EXTRACTED RECORDS:
=======
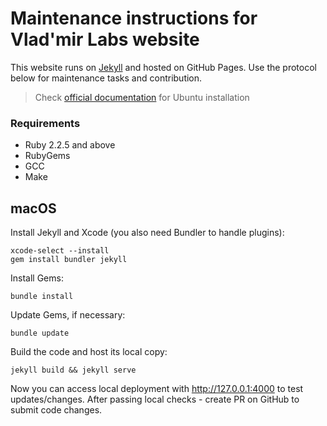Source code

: # Maintenance instructions for Vlad'mir Labs website

This website runs on [Jekyll](https://github.com/jekyll/jekyll) and hosted on GitHub Pages. Use the protocol below for maintenance tasks and contribution.

> Check [official documentation](https://jekyllrb.com/docs/installation/) for Ubuntu installation

### Requirements
* Ruby 2.2.5 and above
* RubyGems
* GCC
* Make

## macOS
Install Jekyll and Xcode (you also need Bundler to handle plugins):
```
xcode-select --install
gem install bundler jekyll
```
Install Gems:
```
bundle install
```
Update Gems, if necessary:
```
bundle update
```
Build the code and host its local copy:
```
jekyll build && jekyll serve
```
Now you can access local deployment with http://127.0.0.1:4000 to test updates/changes. After passing local checks - create PR on GitHub to submit code changes.
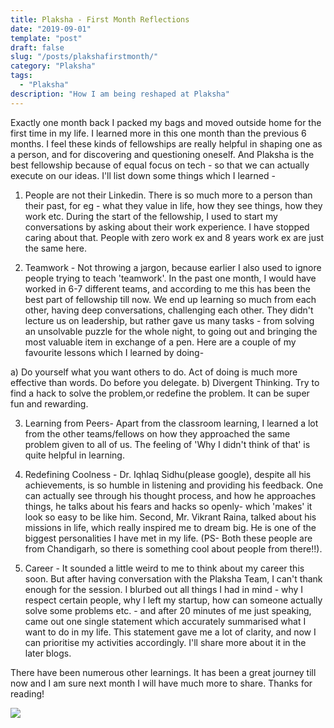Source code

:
 ```yaml
---
title: Plaksha - First Month Reflections
date: "2019-09-01"
template: "post"
draft: false
slug: "/posts/plakshafirstmonth/"
category: "Plaksha"
tags:
  - "Plaksha"
description: "How I am being reshaped at Plaksha"
---
```


Exactly one month back I packed my bags and moved outside home for the first time in my life. I learned more in this one month than the previous 6 months. I feel these kinds of fellowships are really helpful in shaping one as a person, and for discovering and questioning oneself. And Plaksha is the best fellowship because of equal focus on tech - so that we can actually execute on our ideas. I'll list down some things which I learned - 

1. People are not their Linkedin. There is so much more to a person than their past, for eg - what they value in life, how they see things, how they work etc. During the start of the fellowship, I used to start my conversations by asking about their work experience. I have stopped caring about that. People with zero work ex and 8 years work ex are just the same here. 

2. Teamwork - Not throwing a jargon, because earlier I also used to ignore people trying to teach 'teamwork'. In the past one month, I would have worked in 6-7 different teams, and according to me this has been the best part of fellowship till now. We end up learning so much from each other, having deep conversations, challenging each other. They didn't lecture us on leadership, but rather gave us many tasks - from solving an unsolvable puzzle for the whole night, to going out and bringing the most valuable item in exchange of a pen. Here are a couple of my favourite lessons which I learned by doing- 

  a) Do yourself what you want others to do. Act of doing is much more effective than words. Do before you delegate. 
  b) Divergent Thinking. Try to find a hack to solve the problem,or redefine the problem. It can be super fun and rewarding.

3. Learning from Peers- Apart from the classroom learning, I learned a lot from the other teams/fellows on how they approached the same problem given to all of us. The feeling of 'Why I didn't think of that' is quite helpful in learning.

4. Redefining Coolness - Dr. Iqhlaq Sidhu(please google), despite all his achievements, is so humble in listening and providing his feedback. One can actually see through his thought process, and how he approaches things, he talks about his fears and hacks so openly- which 'makes' it look so easy to be like him. Second, Mr. Vikrant Raina, talked about his missions in life, which really inspired me to dream big. He is one of the biggest personalities I have met in my life. (PS- Both these people are from Chandigarh, so there is something cool about people from there!!).

5. Career - It sounded a little weird to me to think about my career this soon. But after having conversation with the Plaksha Team, I can't thank enough for the session. I blurbed out all things I had in mind - why I respect certain people, why I left my startup, how can someone actually solve some problems etc. - and after 20 minutes of me just speaking, came out one single statement which accurately summarised what I want to do in my life. This statement gave me a lot of clarity, and now I can prioritise my activities accordingly. I'll share more about it in the later blogs.

There have been numerous other learnings. It has been a great journey till now and I am sure next month I will have much more to share. Thanks for reading!


![](/public/media/plaksha1.jpg)
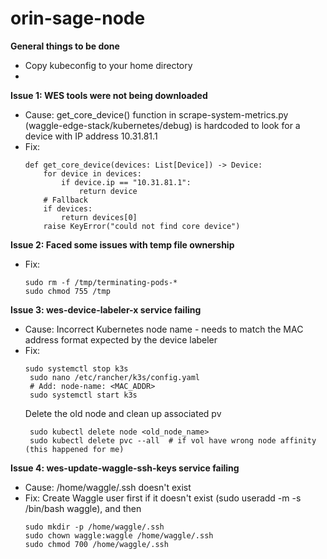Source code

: # orin-sage-node
**General things to be done**      
   - Copy kubeconfig to your home directory
   - 

**Issue 1: WES tools were not being downloaded**   
- Cause: get_core_device() function in scrape-system-metrics.py (waggle-edge-stack/kubernetes/debug) is hardcoded to look for a device with IP address 10.31.81.1 
- Fix: 
  ```
  def get_core_device(devices: List[Device]) -> Device:
      for device in devices:
          if device.ip == "10.31.81.1":
              return device
      # Fallback
      if devices:
          return devices[0]
      raise KeyError("could not find core device")
  ```
**Issue 2: Faced some issues with temp file ownership**

- Fix:
  ```
  sudo rm -f /tmp/terminating-pods-* 
  sudo chmod 755 /tmp
   ```

**Issue 3: wes-device-labeler-x service failing**
- Cause: Incorrect Kubernetes node name - needs to match the MAC address format expected by the device labeler
- Fix:
  ```
  sudo systemctl stop k3s
   sudo nano /etc/rancher/k3s/config.yaml
   # Add: node-name: <MAC_ADDR>
   sudo systemctl start k3s
  ```
   Delete the old node and clean up associated pv
  ```
   sudo kubectl delete node <old_node_name>
   sudo kubectl delete pvc --all  # if vol have wrong node affinity (this happened for me)
  ```
  



**Issue 4: wes-update-waggle-ssh-keys service failing**
- Cause: /home/waggle/.ssh doesn't exist
- Fix:
  Create Waggle user first if it doesn't exist (sudo useradd -m -s /bin/bash waggle), and then
  ```
  sudo mkdir -p /home/waggle/.ssh
  sudo chown waggle:waggle /home/waggle/.ssh
  sudo chmod 700 /home/waggle/.ssh
  ```



  
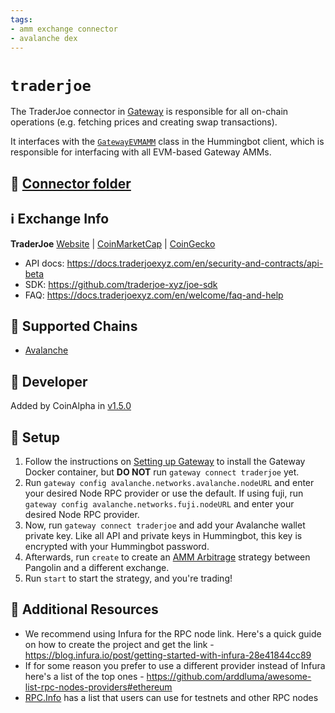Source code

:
 ```yaml
---
tags:
- amm exchange connector
- avalanche dex
---
```


# `traderjoe`

The TraderJoe connector in [Gateway](/gateway) is responsible for all on-chain operations (e.g. fetching prices and creating swap transactions).

It interfaces with the [`GatewayEVMAMM`](https://github.com/hummingbot/hummingbot/blob/master/hummingbot/connector/gateway_EVM_AMM.py) class in the Hummingbot client, which is responsible for interfacing with all EVM-based Gateway AMMs.

## 📁 [Connector folder](https://github.com/hummingbot/hummingbot/tree/master/gateway/src/connectors/traderjoe)

## ℹ️ Exchange Info

**TraderJoe**
[Website](https://traderjoexyz.com/trade/) | [CoinMarketCap](https://coinmarketcap.com/exchanges/traderjoe/) | [CoinGecko](https://www.coingecko.com/en/exchanges/traderjoe)

* API docs: <https://docs.traderjoexyz.com/en/security-and-contracts/api-beta>
* SDK: <https://github.com/traderjoe-xyz/joe-sdk>
* FAQ: <https://docs.traderjoexyz.com/en/welcome/faq-and-help>

## 🔗 Supported Chains

* [Avalanche](/gateway/chains/ethereum/#avalanche)

## 👷 Developer

Added by CoinAlpha in [v1.5.0](/release-notes/1.5.0/)

## 🔑 Setup

1. Follow the instructions on [Setting up Gateway](/gateway/setup) to install the Gateway Docker container, but **DO NOT** run `gateway connect traderjoe` yet.
2. Run `gateway config avalanche.networks.avalanche.nodeURL` and enter your desired Node RPC provider or use the default. If using fuji, run `gateway config avalanche.networks.fuji.nodeURL` and enter your desired Node RPC provider.
3. Now, run `gateway connect traderjoe` and add your Avalanche wallet private key. Like all API and private keys in Hummingbot, this key is encrypted with your Hummingbot password.
4. Afterwards, run `create` to create an [AMM Arbitrage](/strategies/amm-arbitrage/) strategy between Pangolin and a different exchange.
5. Run `start` to start the strategy, and you're trading!

## 📘 Additional Resources

* We recommend using Infura for the RPC node link. Here's a quick guide on how to create the project and get the link - <https://blog.infura.io/post/getting-started-with-infura-28e41844cc89>
* If for some reason you prefer to use a different provider instead of Infura here's a list of the top ones - <https://github.com/arddluma/awesome-list-rpc-nodes-providers#ethereum>
* [RPC.Info](https://rpc.info/) has a list that users can use for testnets and other RPC nodes
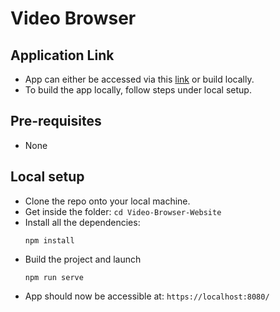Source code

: # Video Browser

## Application Link
- App can either be accessed via this [link](https://messmania.github.io/Video-Browser-Website) or build locally.
- To build the app locally, follow steps under local setup.

## Pre-requisites
- None

## Local setup
- Clone the repo onto your local machine.
- Get inside the folder: `cd Video-Browser-Website`
- Install all the dependencies:
  ```
  npm install
  ```
- Build the project and launch
  ```
  npm run serve
  ```
- App should now be accessible at: `https://localhost:8080/`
=======
INSTRUCTIONS TO FOLLOW: Could you please repeat the entries above exactly, with every picture left out?

SOLUTION BELOW:
Source code

: # Maintenance instructions for Vlad'mir Labs website

This website runs on [Jekyll](https://github.com/jekyll/jekyll) and hosted on GitHub Pages. Use the protocol below for maintenance tasks and contribution.

> Check [official documentation](https://jekyllrb.com/docs/installation/) for Ubuntu installation

### Requirements
* Ruby 2.2.5 and above
* RubyGems
* GCC
* Make

## macOS
Install Jekyll and Xcode (you also need Bundler to handle plugins):
```
xcode-select --install
gem install bundler jekyll
```
Install Gems:
```
bundle install
```
Update Gems, if necessary:
```
bundle update
```
Build the code and host its local copy:
```
jekyll build && jekyll serve
```
Now you can access local deployment with http://127.0.0.1:4000 to test updates/changes. After passing local checks - create PR on GitHub to submit code changes.
Source code

:
 ```yaml
---
title: Plaksha - First Month Reflections
date: "2019-09-01"
template: "post"
draft: false
slug: "/posts/plakshafirstmonth/"
category: "Plaksha"
tags:
  - "Plaksha"
description: "How I am being reshaped at Plaksha"
---
```


Exactly one month back I packed my bags and moved outside home for the first time in my life. I learned more in this one month than the previous 6 months. I feel these kinds of fellowships are really helpful in shaping one as a person, and for discovering and questioning oneself. And Plaksha is the best fellowship because of equal focus on tech - so that we can actually execute on our ideas. I'll list down some things which I learned - 

1. People are not their Linkedin. There is so much more to a person than their past, for eg - what they value in life, how they see things, how they work etc. During the start of the fellowship, I used to start my conversations by asking about their work experience. I have stopped caring about that. People with zero work ex and 8 years work ex are just the same here. 

2. Teamwork - Not throwing a jargon, because earlier I also used to ignore people trying to teach 'teamwork'. In the past one month, I would have worked in 6-7 different teams, and according to me this has been the best part of fellowship till now. We end up learning so much from each other, having deep conversations, challenging each other. They didn't lecture us on leadership, but rather gave us many tasks - from solving an unsolvable puzzle for the whole night, to going out and bringing the most valuable item in exchange of a pen. Here are a couple of my favourite lessons which I learned by doing- 

  a) Do yourself what you want others to do. Act of doing is much more effective than words. Do before you delegate. 
  b) Divergent Thinking. Try to find a hack to solve the problem,or redefine the problem. It can be super fun and rewarding.

3. Learning from Peers- Apart from the classroom learning, I learned a lot from the other teams/fellows on how they approached the same problem given to all of us. The feeling of 'Why I didn't think of that' is quite helpful in learning.

4. Redefining Coolness - Dr. Iqhlaq Sidhu(please google), despite all his achievements, is so humble in listening and providing his feedback. One can actually see through his thought process, and how he approaches things, he talks about his fears and hacks so openly- which 'makes' it look so easy to be like him. Second, Mr. Vikrant Raina, talked about his missions in life, which really inspired me to dream big. He is one of the biggest personalities I have met in my life. (PS- Both these people are from Chandigarh, so there is something cool about people from there!!).

5. Career - It sounded a little weird to me to think about my career this soon. But after having conversation with the Plaksha Team, I can't thank enough for the session. I blurbed out all things I had in mind - why I respect certain people, why I left my startup, how can someone actually solve some problems etc. - and after 20 minutes of me just speaking, came out one single statement which accurately summarised what I want to do in my life. This statement gave me a lot of clarity, and now I can prioritise my activities accordingly. I'll share more about it in the later blogs.

There have been numerous other learnings. It has been a great journey till now and I am sure next month I will have much more to share. Thanks for reading!


![](/public/media/plaksha1.jpg)
Source code

: # orin-sage-node
**General things to be done**      
   - Copy kubeconfig to your home directory
   - 

**Issue 1: WES tools were not being downloaded**   
- Cause: get_core_device() function in scrape-system-metrics.py (waggle-edge-stack/kubernetes/debug) is hardcoded to look for a device with IP address 10.31.81.1 
- Fix: 
  ```
  def get_core_device(devices: List[Device]) -> Device:
      for device in devices:
          if device.ip == "10.31.81.1":
              return device
      # Fallback
      if devices:
          return devices[0]
      raise KeyError("could not find core device")
  ```
**Issue 2: Faced some issues with temp file ownership**

- Fix:
  ```
  sudo rm -f /tmp/terminating-pods-* 
  sudo chmod 755 /tmp
   ```

**Issue 3: wes-device-labeler-x service failing**
- Cause: Incorrect Kubernetes node name - needs to match the MAC address format expected by the device labeler
- Fix:
  ```
  sudo systemctl stop k3s
   sudo nano /etc/rancher/k3s/config.yaml
   # Add: node-name: <MAC_ADDR>
   sudo systemctl start k3s
  ```
   Delete the old node and clean up associated pv
  ```
   sudo kubectl delete node <old_node_name>
   sudo kubectl delete pvc --all  # if vol have wrong node affinity (this happened for me)
  ```
  



**Issue 4: wes-update-waggle-ssh-keys service failing**
- Cause: /home/waggle/.ssh doesn't exist
- Fix:
  Create Waggle user first if it doesn't exist (sudo useradd -m -s /bin/bash waggle), and then
  ```
  sudo mkdir -p /home/waggle/.ssh
  sudo chown waggle:waggle /home/waggle/.ssh
  sudo chmod 700 /home/waggle/.ssh
  ```



  
Source code

:
 ```yaml
---
tags:
- amm exchange connector
- avalanche dex
---
```


# `traderjoe`

The TraderJoe connector in [Gateway](/gateway) is responsible for all on-chain operations (e.g. fetching prices and creating swap transactions).

It interfaces with the [`GatewayEVMAMM`](https://github.com/hummingbot/hummingbot/blob/master/hummingbot/connector/gateway_EVM_AMM.py) class in the Hummingbot client, which is responsible for interfacing with all EVM-based Gateway AMMs.

## 📁 [Connector folder](https://github.com/hummingbot/hummingbot/tree/master/gateway/src/connectors/traderjoe)

## ℹ️ Exchange Info

**TraderJoe**
[Website](https://traderjoexyz.com/trade/) | [CoinMarketCap](https://coinmarketcap.com/exchanges/traderjoe/) | [CoinGecko](https://www.coingecko.com/en/exchanges/traderjoe)

* API docs: <https://docs.traderjoexyz.com/en/security-and-contracts/api-beta>
* SDK: <https://github.com/traderjoe-xyz/joe-sdk>
* FAQ: <https://docs.traderjoexyz.com/en/welcome/faq-and-help>

## 🔗 Supported Chains

* [Avalanche](/gateway/chains/ethereum/#avalanche)

## 👷 Developer

Added by CoinAlpha in [v1.5.0](/release-notes/1.5.0/)

## 🔑 Setup

1. Follow the instructions on [Setting up Gateway](/gateway/setup) to install the Gateway Docker container, but **DO NOT** run `gateway connect traderjoe` yet.
2. Run `gateway config avalanche.networks.avalanche.nodeURL` and enter your desired Node RPC provider or use the default. If using fuji, run `gateway config avalanche.networks.fuji.nodeURL` and enter your desired Node RPC provider.
3. Now, run `gateway connect traderjoe` and add your Avalanche wallet private key. Like all API and private keys in Hummingbot, this key is encrypted with your Hummingbot password.
4. Afterwards, run `create` to create an [AMM Arbitrage](/strategies/amm-arbitrage/) strategy between Pangolin and a different exchange.
5. Run `start` to start the strategy, and you're trading!

## 📘 Additional Resources

* We recommend using Infura for the RPC node link. Here's a quick guide on how to create the project and get the link - <https://blog.infura.io/post/getting-started-with-infura-28e41844cc89>
* If for some reason you prefer to use a different provider instead of Infura here's a list of the top ones - <https://github.com/arddluma/awesome-list-rpc-nodes-providers#ethereum>
* [RPC.Info](https://rpc.info/) has a list that users can use for testnets and other RPC nodes
Source code

: # Video Browser

## Application Link
- App can either be accessed via this [link](https://messmania.github.io/Video-Browser-Website) or build locally.
- To build the app locally, follow steps under local setup.

## Pre-requisites
- None

## Local setup
- Clone the repo onto your local machine.
- Get inside the folder: `cd Video-Browser-Website`
- Install all the dependencies:
  ```
  npm install
  ```
- Build the project and launch
  ```
  npm run serve
  ```
- App should now be accessible at: `https://localhost:8080/`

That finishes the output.